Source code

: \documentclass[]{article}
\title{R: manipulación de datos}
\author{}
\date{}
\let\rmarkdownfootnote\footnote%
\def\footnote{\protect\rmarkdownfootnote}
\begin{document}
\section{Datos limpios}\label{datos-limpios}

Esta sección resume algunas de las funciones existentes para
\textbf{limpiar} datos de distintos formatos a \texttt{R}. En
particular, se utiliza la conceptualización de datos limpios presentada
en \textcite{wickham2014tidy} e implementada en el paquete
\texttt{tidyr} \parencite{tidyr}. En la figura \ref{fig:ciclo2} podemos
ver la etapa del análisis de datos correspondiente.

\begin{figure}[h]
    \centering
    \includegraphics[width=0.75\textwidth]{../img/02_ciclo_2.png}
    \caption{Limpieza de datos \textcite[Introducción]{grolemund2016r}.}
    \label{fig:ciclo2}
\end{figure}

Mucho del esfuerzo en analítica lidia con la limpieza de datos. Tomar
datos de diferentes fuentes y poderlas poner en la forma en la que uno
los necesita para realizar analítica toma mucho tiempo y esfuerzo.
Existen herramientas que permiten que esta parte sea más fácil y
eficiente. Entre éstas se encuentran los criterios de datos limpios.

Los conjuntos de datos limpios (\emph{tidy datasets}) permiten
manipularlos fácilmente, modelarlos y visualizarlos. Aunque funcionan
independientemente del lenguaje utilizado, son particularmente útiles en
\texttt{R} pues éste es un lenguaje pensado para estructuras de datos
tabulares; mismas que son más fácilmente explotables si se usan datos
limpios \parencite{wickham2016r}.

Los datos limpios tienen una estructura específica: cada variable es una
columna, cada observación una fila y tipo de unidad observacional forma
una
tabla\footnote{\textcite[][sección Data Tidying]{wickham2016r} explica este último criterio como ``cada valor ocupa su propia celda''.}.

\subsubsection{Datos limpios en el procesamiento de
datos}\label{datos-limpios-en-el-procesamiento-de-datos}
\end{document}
...
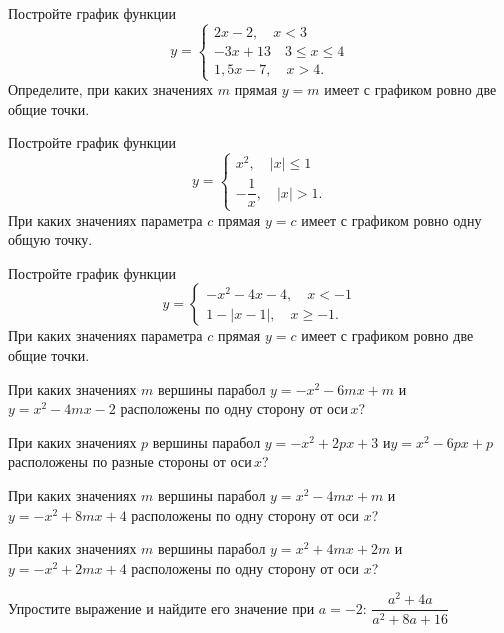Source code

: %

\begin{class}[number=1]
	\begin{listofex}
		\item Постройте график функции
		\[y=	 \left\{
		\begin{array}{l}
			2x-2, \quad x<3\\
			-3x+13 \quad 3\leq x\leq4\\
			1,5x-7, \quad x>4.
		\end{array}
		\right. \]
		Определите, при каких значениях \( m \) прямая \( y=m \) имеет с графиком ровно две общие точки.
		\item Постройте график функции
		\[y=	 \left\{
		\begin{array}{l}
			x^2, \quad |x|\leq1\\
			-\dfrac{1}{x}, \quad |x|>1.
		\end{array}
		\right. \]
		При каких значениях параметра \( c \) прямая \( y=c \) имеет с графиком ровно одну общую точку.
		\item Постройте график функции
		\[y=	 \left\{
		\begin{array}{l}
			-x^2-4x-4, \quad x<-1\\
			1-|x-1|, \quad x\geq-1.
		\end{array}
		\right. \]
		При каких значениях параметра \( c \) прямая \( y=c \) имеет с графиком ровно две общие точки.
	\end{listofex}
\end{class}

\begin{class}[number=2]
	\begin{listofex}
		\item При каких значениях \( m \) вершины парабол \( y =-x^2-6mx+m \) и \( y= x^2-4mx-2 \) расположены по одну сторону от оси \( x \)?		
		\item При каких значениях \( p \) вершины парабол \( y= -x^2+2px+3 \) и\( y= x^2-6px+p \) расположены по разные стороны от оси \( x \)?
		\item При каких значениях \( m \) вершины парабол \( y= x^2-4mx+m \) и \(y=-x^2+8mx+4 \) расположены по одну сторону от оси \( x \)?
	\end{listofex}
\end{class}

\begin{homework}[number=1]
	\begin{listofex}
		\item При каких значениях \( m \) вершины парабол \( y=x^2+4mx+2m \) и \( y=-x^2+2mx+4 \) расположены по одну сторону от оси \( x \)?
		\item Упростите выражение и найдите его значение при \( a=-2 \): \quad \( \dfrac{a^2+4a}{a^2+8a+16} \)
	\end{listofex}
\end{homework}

Task requirements: Say only how many lines above contain "сторону", with no other words.

Answer box: 3